Stored dataset items:
------------------------------------------------

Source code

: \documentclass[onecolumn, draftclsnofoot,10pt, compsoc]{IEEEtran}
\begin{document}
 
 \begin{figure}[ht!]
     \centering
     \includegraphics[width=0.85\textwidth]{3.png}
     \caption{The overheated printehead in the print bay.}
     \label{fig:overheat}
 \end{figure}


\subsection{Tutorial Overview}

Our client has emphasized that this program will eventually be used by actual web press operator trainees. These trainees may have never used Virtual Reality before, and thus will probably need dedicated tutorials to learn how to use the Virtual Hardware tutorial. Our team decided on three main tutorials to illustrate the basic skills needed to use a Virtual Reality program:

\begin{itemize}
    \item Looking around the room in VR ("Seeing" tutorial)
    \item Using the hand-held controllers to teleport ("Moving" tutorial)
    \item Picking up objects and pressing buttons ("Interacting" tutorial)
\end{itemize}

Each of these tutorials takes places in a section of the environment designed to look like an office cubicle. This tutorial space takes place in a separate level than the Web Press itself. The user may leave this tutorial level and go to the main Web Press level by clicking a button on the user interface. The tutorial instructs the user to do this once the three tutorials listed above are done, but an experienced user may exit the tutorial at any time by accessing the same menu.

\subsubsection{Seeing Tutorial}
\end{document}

------------------------------------------------

--- Task description ---
Across the records above, count the lines holding "Seeing" and reply with that number alone.

--- Exercise response ---
2